== DATA FOR THIS TASK ==
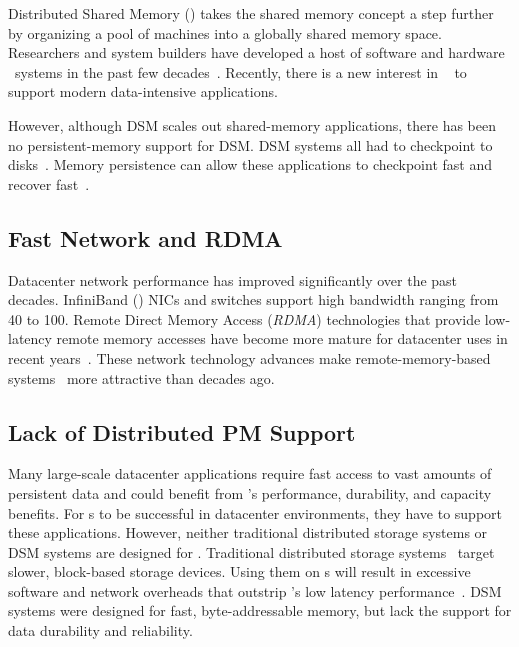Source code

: Distributed Shared Memory ({\em \dsm}) takes the shared memory concept a step further 
by organizing a pool of machines into a globally shared memory space.
Researchers and system builders have developed a host of software and hardware \dsm\ systems in the past few 
decades~\cite{Bennett90-PPOPP,Bisiani90-ISCA,Black89-COMPCON,Delp:1988:AIM:59505,Fleisch89-SOSP,Gibbons91-SPAA,Kontothanassis97-ISCA,Lo94-AC,Kessler89-ACM,Keleher92-ISCA,Ramachandran91-Wiley,Zhou92-IEEE,Stumm90-IEEE,Stumm90-IPDPS,HLRC,Shasta}.
Recently, there is a new interest in \dsm~\cite{Nelson15-ATC} to support modern data-intensive applications.

However, although DSM scales out shared-memory applications, 
there has been no persistent-memory support for DSM.
DSM systems all had to checkpoint to disks~\cite{Stumm90,Richard93,Neves94}.
Memory persistence
can allow these applications to checkpoint fast and recover fast~\cite{Narayanan12-ASPLOS}.

\subsection{Fast Network and RDMA}
Datacenter network performance has improved significantly over the past decades.
InfiniBand ({\em \ib}) NICs and switches support high bandwidth ranging from 40 to 100\gbps.
Remote Direct Memory Access ({\em RDMA}) technologies that provide low-latency remote memory accesses
have become more mature for datacenter uses in recent years~\cite{FaSST,Dragojevic14-NSDI,Kalia14-SIGCOMM,Guo16-SIGCOMM}.
These network technology advances
make remote-memory-based systems~\cite{Nelson15-ATC,GU17-NSDI,OSDI-Disaggregate,Chen16-EUROSYS,Binnig16-VLDB,Zamanian17-VLDB} more attractive than decades ago.

\subsection{Lack of Distributed PM Support}

Many large-scale datacenter applications require fast access to vast amounts of persistent data
and could benefit from \nvm's performance, durability, and capacity benefits.
For \nvm{}s to be successful in datacenter environments, they have to support these applications.
However, neither traditional distributed storage systems or DSM systems are designed for \nvm.
Traditional distributed storage systems~\cite{AdyaEtAl-Farsite,calder11-azure,DeCandia+07-Dynamo,Ghemawat03-GoogleFS,KubiEtAl00-Ocean,Petersen97-Bayou}
target slower, block-based storage devices.
Using them on \nvm{}s will result in excessive software and network overheads that outstrip \nvm's low latency performance~\cite{Zhang15-Mojim}.
DSM systems were designed for fast, byte-addressable memory, but lack the support for data durability and reliability.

== DIRECTIONS FOR THIS TASK ==
In the records above, find every line containing the word "subsection" and show it.

== EXERCISE OUTPUT ==
\subsection{Fast Network and RDMA}
\subsection{Lack of Distributed PM Support}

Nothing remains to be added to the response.